Eleven patients died because of disease progression; no deaths in the study population were associated with KN026 or docetaxel. One patient who received 1 dose of KN026 had a fatal AE of unknown cause; this patient had grade 3 allergic reactions after 12 minutes of KN026 administration, which resolved on the same day at discharge. This patient was withdrawn from the study without receiving docetaxel and developed grade 4 sepsis 10 days later. The patient died more than 23 days after receiving KN026, and this death was not considered related to either study drug.

The most common TEAEs were decreased white blood cell counts (63.2%), decreased neutrophil counts (61.4%), and diarrhea (36.8%). The most frequently observed grade 2 or higher TEAEs were decreased neutrophil counts (40.4%), decreased white blood cell counts (28.1%), and hypokalemia (8.8%).

TEAEs led to KN026 dose interruption and permanent discontinuation in 26.3% and 5.3% of patients, respectively. This included 1 case each of grade 3 type I KN026-related hypersensitivity, 1 case of grade 3 KN026-related hypersensitivity, and 1 case of grade 3 pericardial effusion that was not deemed related to KN026 and was possibly related to disease progression. Moreover, TEAEs leading to docetaxel dose interruption and permanent discontinuation were observed in 15.8% and 3.5% of patients, respectively.

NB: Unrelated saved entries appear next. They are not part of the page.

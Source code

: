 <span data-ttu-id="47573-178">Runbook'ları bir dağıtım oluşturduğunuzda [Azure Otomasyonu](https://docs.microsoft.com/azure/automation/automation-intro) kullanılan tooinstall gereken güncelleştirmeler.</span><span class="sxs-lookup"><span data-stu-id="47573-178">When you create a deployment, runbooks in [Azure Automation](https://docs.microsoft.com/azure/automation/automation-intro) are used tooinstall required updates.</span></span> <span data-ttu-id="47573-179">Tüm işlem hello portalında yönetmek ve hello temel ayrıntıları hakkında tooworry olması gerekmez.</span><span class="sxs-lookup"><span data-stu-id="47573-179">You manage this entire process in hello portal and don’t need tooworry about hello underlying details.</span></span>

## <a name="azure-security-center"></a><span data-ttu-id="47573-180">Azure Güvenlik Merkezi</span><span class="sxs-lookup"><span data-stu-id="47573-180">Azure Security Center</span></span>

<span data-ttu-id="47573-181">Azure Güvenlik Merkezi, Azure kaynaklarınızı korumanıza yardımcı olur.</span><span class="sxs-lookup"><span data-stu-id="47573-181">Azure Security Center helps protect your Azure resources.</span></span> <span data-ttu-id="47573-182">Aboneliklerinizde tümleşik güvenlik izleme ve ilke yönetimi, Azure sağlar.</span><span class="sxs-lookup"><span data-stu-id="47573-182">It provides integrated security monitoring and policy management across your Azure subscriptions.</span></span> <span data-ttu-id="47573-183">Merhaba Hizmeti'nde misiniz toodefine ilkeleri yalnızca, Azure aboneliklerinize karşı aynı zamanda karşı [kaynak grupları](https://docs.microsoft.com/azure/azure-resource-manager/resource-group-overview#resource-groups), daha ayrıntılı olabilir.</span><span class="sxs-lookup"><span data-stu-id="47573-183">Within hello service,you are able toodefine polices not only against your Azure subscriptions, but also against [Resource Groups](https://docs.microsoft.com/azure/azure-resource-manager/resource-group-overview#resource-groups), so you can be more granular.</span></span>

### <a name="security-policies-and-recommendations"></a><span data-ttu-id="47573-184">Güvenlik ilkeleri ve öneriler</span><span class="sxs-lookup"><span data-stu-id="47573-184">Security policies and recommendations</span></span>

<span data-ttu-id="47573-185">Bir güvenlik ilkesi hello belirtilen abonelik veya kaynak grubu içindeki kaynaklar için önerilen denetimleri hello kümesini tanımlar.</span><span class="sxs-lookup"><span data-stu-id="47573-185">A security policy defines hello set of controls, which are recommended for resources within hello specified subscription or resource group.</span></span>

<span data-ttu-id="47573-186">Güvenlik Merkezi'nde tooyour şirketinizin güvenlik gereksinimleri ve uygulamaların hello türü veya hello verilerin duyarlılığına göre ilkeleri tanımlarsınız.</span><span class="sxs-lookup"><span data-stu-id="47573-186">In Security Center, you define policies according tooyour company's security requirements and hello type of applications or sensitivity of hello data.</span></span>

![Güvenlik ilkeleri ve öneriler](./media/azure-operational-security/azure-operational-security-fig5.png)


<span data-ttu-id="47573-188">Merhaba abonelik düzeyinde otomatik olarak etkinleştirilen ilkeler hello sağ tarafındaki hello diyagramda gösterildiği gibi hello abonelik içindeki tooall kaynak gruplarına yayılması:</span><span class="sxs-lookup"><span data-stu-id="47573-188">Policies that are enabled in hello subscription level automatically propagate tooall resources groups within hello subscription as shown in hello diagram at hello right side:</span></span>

Five patients had AEs of special interest, including grade 2 pneumonitis (n = 3) and grade 2 left ventricular ejection fraction (LVEF) decrease of at least 15% from the baseline absolute value (n = 2). No patients had symptomatic left ventricular systolic dysfunction or an LVEF reduction of at least 10% from the baseline absolute value and an LVEF of less than 50.

“The safety profile of KN026 combined with docetaxel in this study was good and manageable, without novel safety concerns. This finding suggests that KN026 provides a safety advantage, particularly in terms of cardiac toxicity,” the authors explained.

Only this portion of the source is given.